● What is needed: Below is a listing with pictures in it; transcribe exactly the lines from the one that has "associated SSL encryption" through the one that has "public :: shower_set_minenergy_timelike", and omit those pictures.

● Input records:

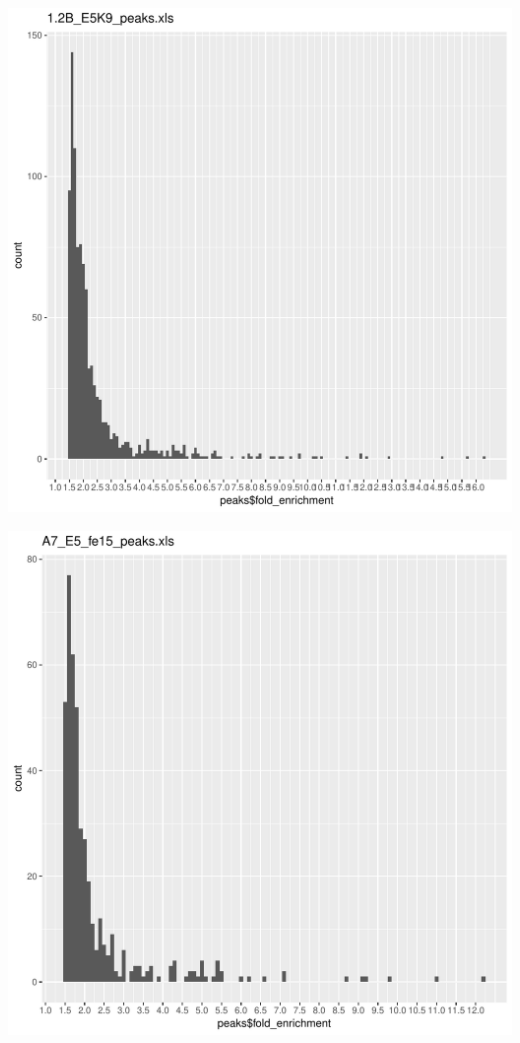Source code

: \documentclass{article}\usepackage[]{graphicx}\usepackage[]{color}
\makeatletter
\def\maxwidth{ %
  \ifdim\Gin@nat@width>\linewidth
    \linewidth
  \else
    \Gin@nat@width
  \fi
}
\newenvironment{knitrout}{}{} %
\makeatother
\begin{document}
\begin{knitrout}
\includegraphics[width=\maxwidth]{figure/unnamed-chunk-2-8} 

\includegraphics[width=\maxwidth]{figure/unnamed-chunk-2-9} 


\end{knitrout}
\end{document}
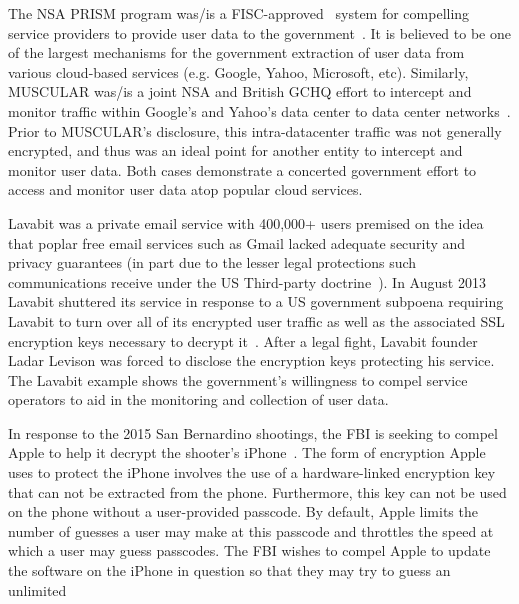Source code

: \begin{packed_desc}
\item[PRISM and MUSCULAR:] The NSA PRISM program was/is a
  FISC-approved~\cite{fisc} system for compelling service providers to
  provide user data to the government~\cite{greenwald-prism}. It is
  believed to be one of the largest mechanisms for the government
  extraction of user data from various cloud-based services
  (e.g. Google, Yahoo, Microsoft, etc). Similarly, MUSCULAR was/is a
  joint NSA and British GCHQ effort to intercept and monitor traffic
  within Google's and Yahoo's data center to data center
  networks~\cite{gellman-muscular}. Prior to MUSCULAR's disclosure,
  this intra-datacenter traffic was not generally encrypted, and thus
  was an ideal point for another entity to intercept and monitor user
  data. Both cases demonstrate a concerted government effort to access
  and monitor user data atop popular cloud services.
\item[Lavabit:] Lavabit was a private email service with 400,000+
  users premised on the idea that poplar free email services such as
  Gmail lacked adequate security and privacy guarantees (in part due
  to the lesser legal protections such communications receive under
  the US Third-party doctrine~\cite{scotus-usvmiller-privacy,
    scotus-smithvmaryland}). In August 2013 Lavabit shuttered its
  service in response to a US government subpoena requiring Lavabit to
  turn over all of its encrypted user traffic as well as the
  associated SSL encryption keys necessary to decrypt
  it~\cite{lavabit, levsion-lavabit}. After a legal fight, Lavabit
  founder Ladar Levison was forced to disclose the encryption keys
  protecting his service. The Lavabit example shows the government's
  willingness to compel service operators to aid in the monitoring and
  collection of user data.
\item[Apple v. FBI:] In response to the 2015 San Bernardino shootings,
  the FBI is seeking to compel Apple to help it decrypt the shooter's
  iPhone~\cite{ars-cookvfbi}. The form of encryption Apple uses to
  protect the iPhone involves the use of a hardware-linked encryption
  key that can not be extracted from the phone. Furthermore, this key
  can not be used on the phone without a user-provided passcode. By
  default, Apple limits the number of guesses a user may make at this
  passcode and throttles the speed at which a user may guess
  passcodes. The FBI wishes to compel Apple to update the software on
  the iPhone in question so that they may try to guess an unlimited

\end{packed_desc}

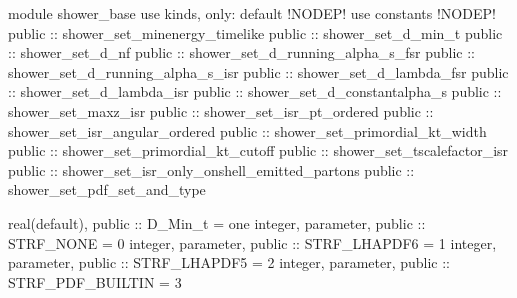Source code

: module shower_base
  use kinds, only: default !NODEP!
  use constants !NODEP!
  public :: shower_set_minenergy_timelike
  public :: shower_set_d_min_t
  public :: shower_set_d_nf
  public :: shower_set_d_running_alpha_s_fsr
  public :: shower_set_d_running_alpha_s_isr
  public :: shower_set_d_lambda_fsr
  public :: shower_set_d_lambda_isr
  public :: shower_set_d_constantalpha_s
  public :: shower_set_maxz_isr
  public :: shower_set_isr_pt_ordered
  public :: shower_set_isr_angular_ordered
  public :: shower_set_primordial_kt_width
  public :: shower_set_primordial_kt_cutoff
  public :: shower_set_tscalefactor_isr
  public :: shower_set_isr_only_onshell_emitted_partons
  public :: shower_set_pdf_set_and_type

  real(default), public :: D_Min_t = one
  integer, parameter, public :: STRF_NONE = 0
  integer, parameter, public :: STRF_LHAPDF6 = 1
  integer, parameter, public :: STRF_LHAPDF5 = 2
  integer, parameter, public :: STRF_PDF_BUILTIN = 3
  
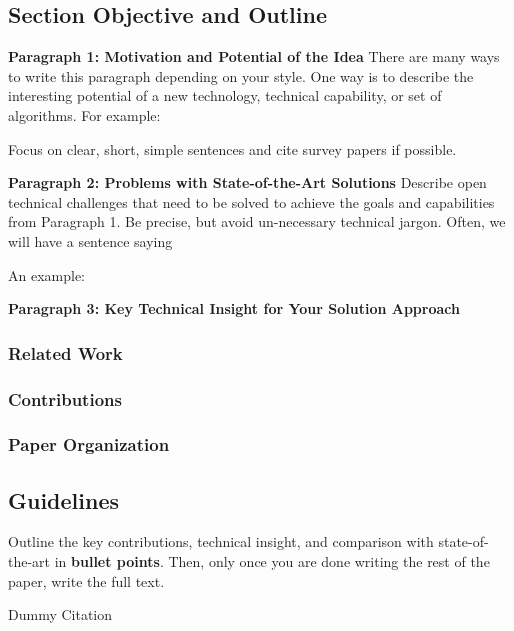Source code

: \subsection{Section Objective and Outline}

\textbf{Paragraph 1: Motivation and Potential of the Idea}
There are many ways to write this paragraph depending on your style.
One way is to describe the interesting potential of a new technology, technical capability, or set of algorithms. For example: 

\begin{quote}
\end{quote}

Focus on clear, short, simple sentences and cite survey papers if possible.

\textbf{Paragraph 2: Problems with State-of-the-Art Solutions}
Describe open technical challenges that need to be solved to achieve the goals and capabilities from Paragraph 1. Be precise, but avoid un-necessary technical jargon. Often, we will have a sentence saying 

An example: 
\begin{quote}
\end{quote}

\textbf{Paragraph 3: Key Technical Insight for Your Solution Approach}

\subsubsection{Related Work}

\subsubsection{Contributions }

\subsubsection{Paper Organization }

\subsection{Guidelines}
Outline the key contributions, technical insight, and comparison with state-of-the-art in \textbf{bullet points}. Then, only once you are done writing the rest of the paper, write the full text.

Dummy Citation \cite{alvar2019multi}
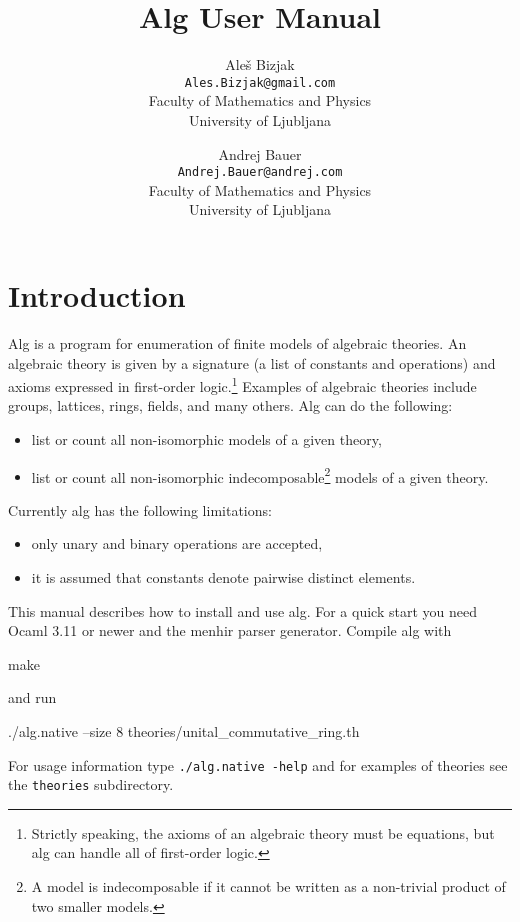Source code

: \documentclass{report}
\begin{document}
\title{Alg User Manual}
\author{Ale\v{s} Bizjak\\
\texttt{Ales.Bizjak@gmail.com}\\
Faculty of Mathematics and Physics\\
University of Ljubljana
\and
Andrej Bauer\\
\texttt{Andrej.Bauer@andrej.com}\\
Faculty of Mathematics and Physics\\
University of Ljubljana}
\maketitle

\dominitoc
\tableofcontents

\chapter{Introduction}
\label{sec:introduction}

Alg is a program for enumeration of finite models of algebraic
theories. An algebraic theory is given by a signature (a list of
constants and operations) and axioms expressed in first-order
logic.\footnote{Strictly speaking, the axioms of an algebraic theory
  must be equations, but alg can handle all of first-order logic.}
Examples of algebraic theories include groups, lattices, rings,
fields, and many others. Alg can do the following:
%
\begin{itemize}
\item list or count all non-isomorphic models of a given theory,
\item list or count all non-isomorphic indecomposable\footnote{A model
  is indecomposable if it cannot be written as a non-trivial product
  of two smaller models.} models of a given theory.
\end{itemize}
%
Currently alg has the following limitations:
%
\begin{itemize}
\item only unary and binary operations are accepted,
\item it is assumed that constants denote pairwise distinct elements.
\end{itemize}
%
This manual describes how to install and use alg. For a quick start
you need Ocaml 3.11 or newer and the menhir parser generator. Compile
alg with
%
\begin{shell}
make
\end{shell}
%
and run
%
\begin{shell}
./alg.native --size 8 theories/unital_commutative_ring.th
\end{shell}
%
For usage information type \texttt{./alg.native -help} and for
examples of theories see the \texttt{theories} subdirectory.
\end{document}
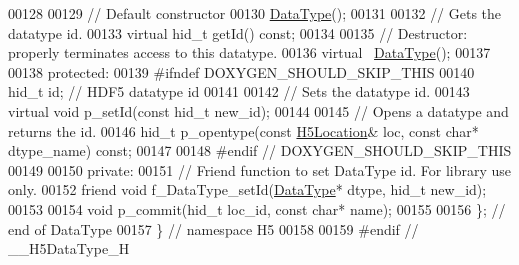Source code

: \begin{DoxyCode}
00128 
00129         \textcolor{comment}{// Default constructor}
00130         \hyperlink{class_h5_1_1_data_type}{DataType}();
00131 
00132         \textcolor{comment}{// Gets the datatype id.}
00133         \textcolor{keyword}{virtual} hid\_t getId() \textcolor{keyword}{const};
00134 
00135         \textcolor{comment}{// Destructor: properly terminates access to this datatype.}
00136         \textcolor{keyword}{virtual} ~\hyperlink{class_h5_1_1_data_type}{DataType}();
00137 
00138    \textcolor{keyword}{protected}:
00139 \textcolor{preprocessor}{#ifndef DOXYGEN\_SHOULD\_SKIP\_THIS}
00140         hid\_t id;    \textcolor{comment}{// HDF5 datatype id}
00141 
00142         \textcolor{comment}{// Sets the datatype id.}
00143         \textcolor{keyword}{virtual} \textcolor{keywordtype}{void} p\_setId(\textcolor{keyword}{const} hid\_t new\_id);
00144 
00145         \textcolor{comment}{// Opens a datatype and returns the id.}
00146         hid\_t p\_opentype(\textcolor{keyword}{const} \hyperlink{class_h5_1_1_h5_location}{H5Location}& loc, \textcolor{keyword}{const} \textcolor{keywordtype}{char}* dtype\_name) \textcolor{keyword}{const};
00147 
00148 \textcolor{preprocessor}{#endif // DOXYGEN\_SHOULD\_SKIP\_THIS}
00149 
00150    \textcolor{keyword}{private}:
00151         \textcolor{comment}{// Friend function to set DataType id.  For library use only.}
00152         \textcolor{keyword}{friend} \textcolor{keywordtype}{void} f\_DataType\_setId(\hyperlink{class_h5_1_1_data_type}{DataType}* dtype, hid\_t new\_id);
00153 
00154         \textcolor{keywordtype}{void} p\_commit(hid\_t loc\_id, \textcolor{keyword}{const} \textcolor{keywordtype}{char}* name);
00155 
00156 \}; \textcolor{comment}{// end of DataType}
00157 \} \textcolor{comment}{// namespace H5}
00158 
00159 \textcolor{preprocessor}{#endif // \_\_H5DataType\_H}
\end{DoxyCode}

● Task response:
  associated SSL encryption keys necessary to decrypt
  it~\cite{lavabit, levsion-lavabit}. After a legal fight, Lavabit
  founder Ladar Levison was forced to disclose the encryption keys
  protecting his service. The Lavabit example shows the government's
  willingness to compel service operators to aid in the monitoring and
  collection of user data.
\item[Apple v. FBI:] In response to the 2015 San Bernardino shootings,
  the FBI is seeking to compel Apple to help it decrypt the shooter's
  iPhone~\cite{ars-cookvfbi}. The form of encryption Apple uses to
  protect the iPhone involves the use of a hardware-linked encryption
  key that can not be extracted from the phone. Furthermore, this key
  can not be used on the phone without a user-provided passcode. By
  default, Apple limits the number of guesses a user may make at this
  passcode and throttles the speed at which a user may guess
  passcodes. The FBI wishes to compel Apple to update the software on
  the iPhone in question so that they may try to guess an unlimited

\end{packed_desc}

Source code

: module shower_base
  use kinds, only: default !NODEP!
  use constants !NODEP!
  public :: shower_set_minenergy_timelike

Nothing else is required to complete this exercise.